Top of MATERIALS PROVIDED

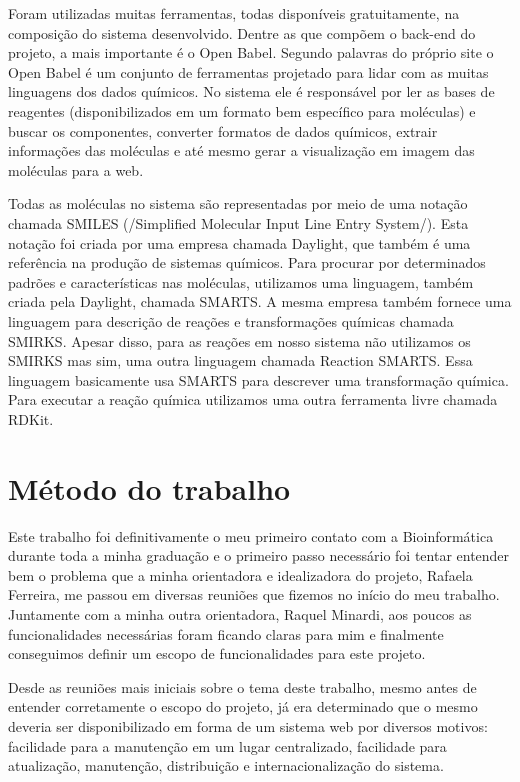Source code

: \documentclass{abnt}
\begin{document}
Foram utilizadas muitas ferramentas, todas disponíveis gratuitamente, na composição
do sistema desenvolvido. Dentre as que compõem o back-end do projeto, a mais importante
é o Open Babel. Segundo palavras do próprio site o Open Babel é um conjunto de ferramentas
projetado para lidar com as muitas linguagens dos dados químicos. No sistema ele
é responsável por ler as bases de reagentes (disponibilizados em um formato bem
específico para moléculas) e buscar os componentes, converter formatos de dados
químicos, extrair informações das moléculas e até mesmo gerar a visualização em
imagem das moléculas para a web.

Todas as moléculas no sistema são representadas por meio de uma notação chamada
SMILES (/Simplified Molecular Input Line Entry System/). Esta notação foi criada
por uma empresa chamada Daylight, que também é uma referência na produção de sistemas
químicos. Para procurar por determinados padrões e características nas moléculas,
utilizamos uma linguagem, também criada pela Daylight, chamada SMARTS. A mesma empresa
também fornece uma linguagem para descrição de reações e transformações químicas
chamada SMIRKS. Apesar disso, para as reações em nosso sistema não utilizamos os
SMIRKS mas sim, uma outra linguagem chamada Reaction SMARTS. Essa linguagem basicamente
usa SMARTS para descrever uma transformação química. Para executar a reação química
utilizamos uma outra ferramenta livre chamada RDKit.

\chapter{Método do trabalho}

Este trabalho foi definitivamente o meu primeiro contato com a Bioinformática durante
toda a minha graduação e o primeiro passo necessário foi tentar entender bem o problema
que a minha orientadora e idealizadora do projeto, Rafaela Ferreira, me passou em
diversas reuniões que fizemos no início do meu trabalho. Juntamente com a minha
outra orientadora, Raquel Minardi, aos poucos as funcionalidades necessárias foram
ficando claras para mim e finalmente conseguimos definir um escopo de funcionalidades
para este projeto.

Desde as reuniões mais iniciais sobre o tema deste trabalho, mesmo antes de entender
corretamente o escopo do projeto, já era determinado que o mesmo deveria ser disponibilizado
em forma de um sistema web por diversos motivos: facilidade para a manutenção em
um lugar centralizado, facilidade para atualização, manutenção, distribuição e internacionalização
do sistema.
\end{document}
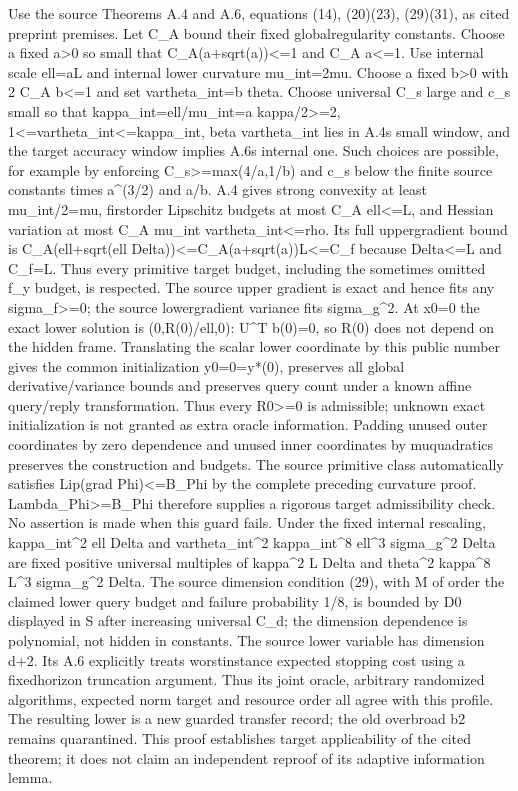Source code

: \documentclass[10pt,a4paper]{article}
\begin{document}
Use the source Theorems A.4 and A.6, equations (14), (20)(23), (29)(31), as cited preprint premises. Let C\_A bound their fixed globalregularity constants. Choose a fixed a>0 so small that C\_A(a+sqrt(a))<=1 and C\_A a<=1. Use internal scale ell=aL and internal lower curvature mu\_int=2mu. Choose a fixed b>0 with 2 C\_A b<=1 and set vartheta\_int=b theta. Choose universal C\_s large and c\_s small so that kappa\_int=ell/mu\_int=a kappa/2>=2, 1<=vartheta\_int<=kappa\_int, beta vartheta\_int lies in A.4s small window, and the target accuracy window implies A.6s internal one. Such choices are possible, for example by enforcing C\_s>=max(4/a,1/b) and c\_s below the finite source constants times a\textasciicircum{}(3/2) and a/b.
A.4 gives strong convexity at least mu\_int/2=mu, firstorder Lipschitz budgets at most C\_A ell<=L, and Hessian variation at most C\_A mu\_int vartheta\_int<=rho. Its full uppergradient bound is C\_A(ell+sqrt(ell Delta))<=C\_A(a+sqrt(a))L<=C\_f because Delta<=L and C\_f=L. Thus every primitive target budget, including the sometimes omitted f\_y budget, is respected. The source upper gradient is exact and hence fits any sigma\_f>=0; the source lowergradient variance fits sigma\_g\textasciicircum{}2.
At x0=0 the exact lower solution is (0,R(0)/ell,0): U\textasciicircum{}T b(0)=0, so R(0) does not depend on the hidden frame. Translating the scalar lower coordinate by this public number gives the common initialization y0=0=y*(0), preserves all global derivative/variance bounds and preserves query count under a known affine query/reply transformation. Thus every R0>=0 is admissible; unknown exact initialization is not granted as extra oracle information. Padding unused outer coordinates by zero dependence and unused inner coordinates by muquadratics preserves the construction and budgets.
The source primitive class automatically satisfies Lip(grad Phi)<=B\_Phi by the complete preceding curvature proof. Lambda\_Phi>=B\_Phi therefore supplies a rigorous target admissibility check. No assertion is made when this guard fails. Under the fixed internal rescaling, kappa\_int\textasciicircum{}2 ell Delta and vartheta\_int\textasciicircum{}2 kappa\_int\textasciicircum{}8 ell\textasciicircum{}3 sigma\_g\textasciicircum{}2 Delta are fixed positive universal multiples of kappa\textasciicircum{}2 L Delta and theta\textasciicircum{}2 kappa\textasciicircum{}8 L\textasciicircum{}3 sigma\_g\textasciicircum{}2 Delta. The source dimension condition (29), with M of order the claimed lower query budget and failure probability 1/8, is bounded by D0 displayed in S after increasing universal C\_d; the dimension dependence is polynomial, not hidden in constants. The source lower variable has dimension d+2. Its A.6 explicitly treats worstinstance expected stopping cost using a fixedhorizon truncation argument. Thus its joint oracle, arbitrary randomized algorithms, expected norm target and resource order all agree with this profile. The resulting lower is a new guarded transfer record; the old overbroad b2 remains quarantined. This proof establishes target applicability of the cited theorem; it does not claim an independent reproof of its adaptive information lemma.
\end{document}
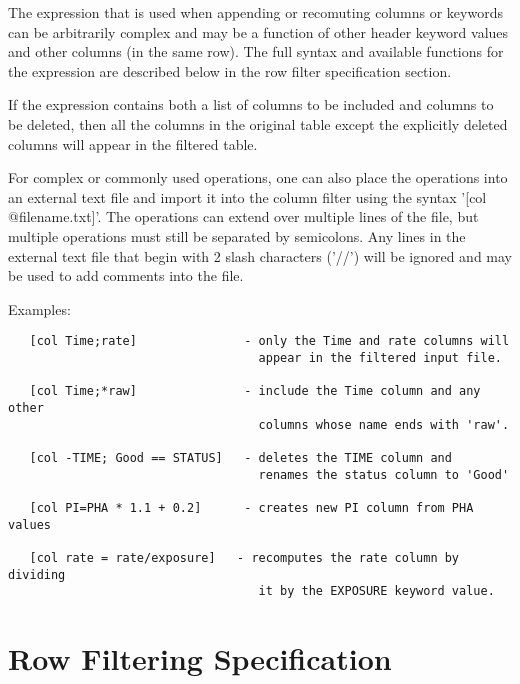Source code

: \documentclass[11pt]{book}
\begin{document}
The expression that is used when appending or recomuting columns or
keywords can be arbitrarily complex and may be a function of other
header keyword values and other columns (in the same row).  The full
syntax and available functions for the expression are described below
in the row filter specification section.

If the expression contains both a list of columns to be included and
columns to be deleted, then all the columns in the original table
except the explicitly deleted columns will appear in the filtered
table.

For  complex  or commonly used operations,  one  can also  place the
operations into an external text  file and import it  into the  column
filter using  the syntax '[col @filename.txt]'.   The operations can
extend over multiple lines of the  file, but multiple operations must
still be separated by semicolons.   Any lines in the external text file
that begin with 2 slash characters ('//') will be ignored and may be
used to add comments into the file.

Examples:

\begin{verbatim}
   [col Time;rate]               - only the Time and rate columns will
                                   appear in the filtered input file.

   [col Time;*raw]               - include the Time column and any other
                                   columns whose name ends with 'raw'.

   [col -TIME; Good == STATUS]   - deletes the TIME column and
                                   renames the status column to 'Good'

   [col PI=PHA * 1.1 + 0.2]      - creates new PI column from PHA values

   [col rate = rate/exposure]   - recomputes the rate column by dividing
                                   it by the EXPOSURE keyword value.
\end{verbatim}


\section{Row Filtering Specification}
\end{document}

Bottom of MATERIALS PROVIDED

**EXERCISE GOAL**
The expected answer is a copy of each line in the listing above that contains "section".

**WRITTEN SOLUTION**
in the row filter specification section.
\section{Row Filtering Specification}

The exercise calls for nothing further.